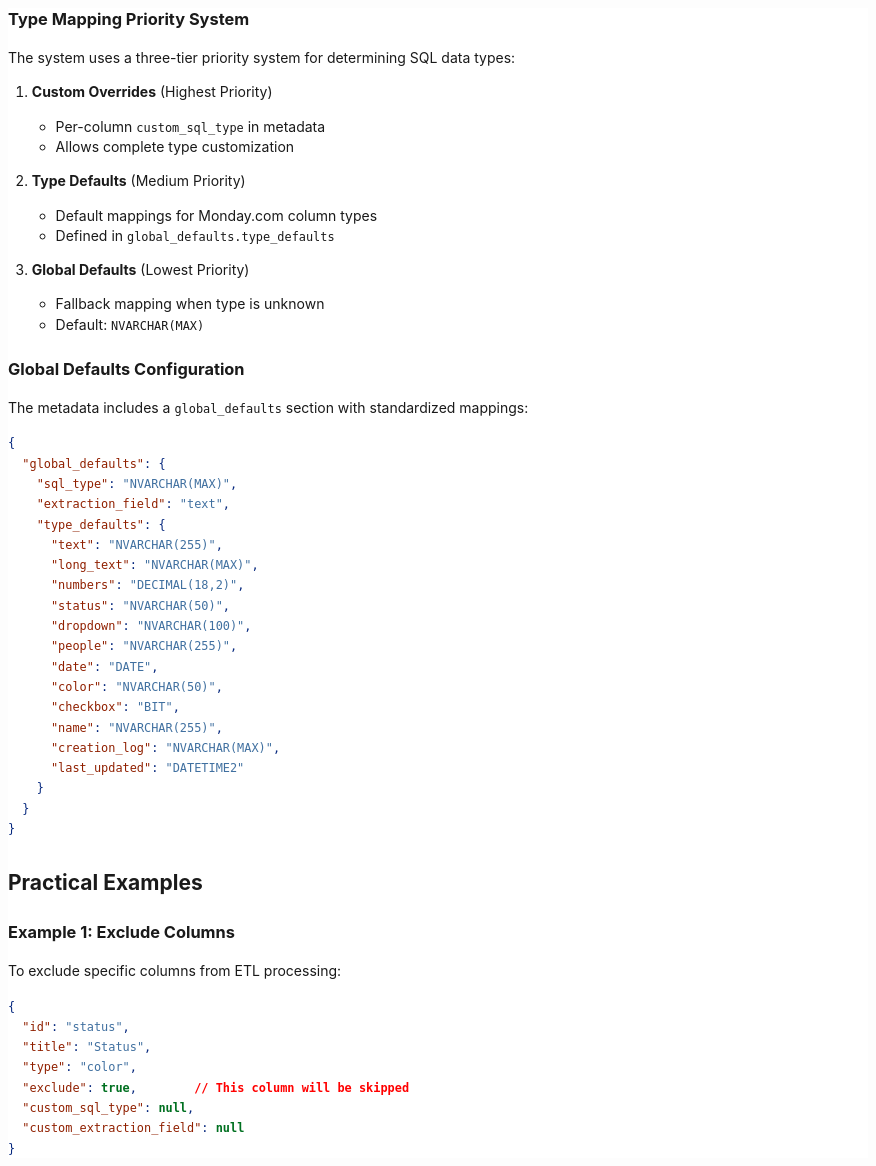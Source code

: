 ### Type Mapping Priority System

The system uses a three-tier priority system for determining SQL data types:

1. **Custom Overrides** (Highest Priority)
   - Per-column `custom_sql_type` in metadata
   - Allows complete type customization

2. **Type Defaults** (Medium Priority)  
   - Default mappings for Monday.com column types
   - Defined in `global_defaults.type_defaults`

3. **Global Defaults** (Lowest Priority)
   - Fallback mapping when type is unknown
   - Default: `NVARCHAR(MAX)`

### Global Defaults Configuration

The metadata includes a `global_defaults` section with standardized mappings:

```json
{
  "global_defaults": {
    "sql_type": "NVARCHAR(MAX)",
    "extraction_field": "text",
    "type_defaults": {
      "text": "NVARCHAR(255)",
      "long_text": "NVARCHAR(MAX)",
      "numbers": "DECIMAL(18,2)",
      "status": "NVARCHAR(50)",
      "dropdown": "NVARCHAR(100)",
      "people": "NVARCHAR(255)",
      "date": "DATE",
      "color": "NVARCHAR(50)",
      "checkbox": "BIT",
      "name": "NVARCHAR(255)",
      "creation_log": "NVARCHAR(MAX)",
      "last_updated": "DATETIME2"
    }
  }
}
```

## Practical Examples

### Example 1: Exclude Columns

To exclude specific columns from ETL processing:

```json
{
  "id": "status",
  "title": "Status", 
  "type": "color",
  "exclude": true,        // This column will be skipped
  "custom_sql_type": null,
  "custom_extraction_field": null
}
```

* * * * * * * * *

YOUR INSTRUCTIONS:
Give the number of lines in the entries that include the string "metadata", and nothing else.

ANSWER AREA:
2